Nigerian businessman and politician

Uchechukwu Sampson Ogah (born 22 December 1969) is a Nigerian business magnate, investor and philanthropist who served as Minister of State for Mines and Steel Development during the presidency of Muhammadu Buhari. He is the founder of Master Energy Group, a conglomerate with over 15 subsidiaries and interests across a variety of industries. Ogah holds the Nigerian national honours, the Officer of the Order of the Niger (OON) and the Commander of the Order of Niger (CON).

==Early life and education==
Ogah was born to Chief Wilson, a sanitary inspector and retired railway staff and Ezinne Pauline Ogah of Onuaku Uturu, Isuikwuato Local Government Area of Abia State.

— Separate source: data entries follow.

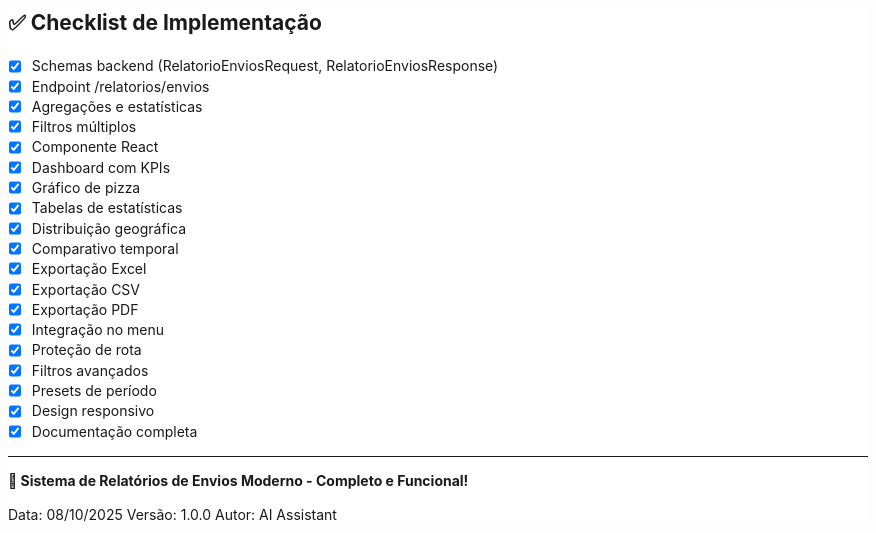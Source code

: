 
## ✅ Checklist de Implementação

- [x] Schemas backend (RelatorioEnviosRequest, RelatorioEnviosResponse)
- [x] Endpoint /relatorios/envios
- [x] Agregações e estatísticas
- [x] Filtros múltiplos
- [x] Componente React
- [x] Dashboard com KPIs
- [x] Gráfico de pizza
- [x] Tabelas de estatísticas
- [x] Distribuição geográfica
- [x] Comparativo temporal
- [x] Exportação Excel
- [x] Exportação CSV
- [x] Exportação PDF
- [x] Integração no menu
- [x] Proteção de rota
- [x] Filtros avançados
- [x] Presets de período
- [x] Design responsivo
- [x] Documentação completa

---

**🎉 Sistema de Relatórios de Envios Moderno - Completo e Funcional!**

Data: 08/10/2025
Versão: 1.0.0
Autor: AI Assistant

== Family life and career ==
Ogah is married to Ngozi Sabina Ogah, a financial analyst. Ogah spent 10 years in the banking sector. He started with his National Youth Service at NAL Bank PLC. Thereafter, he took up full employment at All States Trust Bank and spent about two years in the bank before joining Zenith Bank in 1997, where he rose to the position of Assistant General Manager (AGM) before resigning in 2007.

==Philanthropy==
He is said to have electrified villages in Uturu Community, built prototypal houses for the entire community and also constructed a 5,000 capacity auditorium in Abia state University (ABSU) Uturu.

==Politics==
Ogah has contested for the seat of the governor of Abia state, thrice, first under the Peoples Democratic Party and the ruling All Progressives Congress.

Ogah was nominated for ministerial appointment by President Muhammadu Buhari on July 23, 2019 along with 42 other nominees. During his senatorial screening on July 24, he narrated his plans on how to work on Nigerian refineries as well as his plans for the Nigerian currency rate.
Ogah was confirmed for ministerial appointment by the Senate on July 30 and on August 21, 2019 was confirmed and sworn in as the Minister of State for Mines and Steel Development.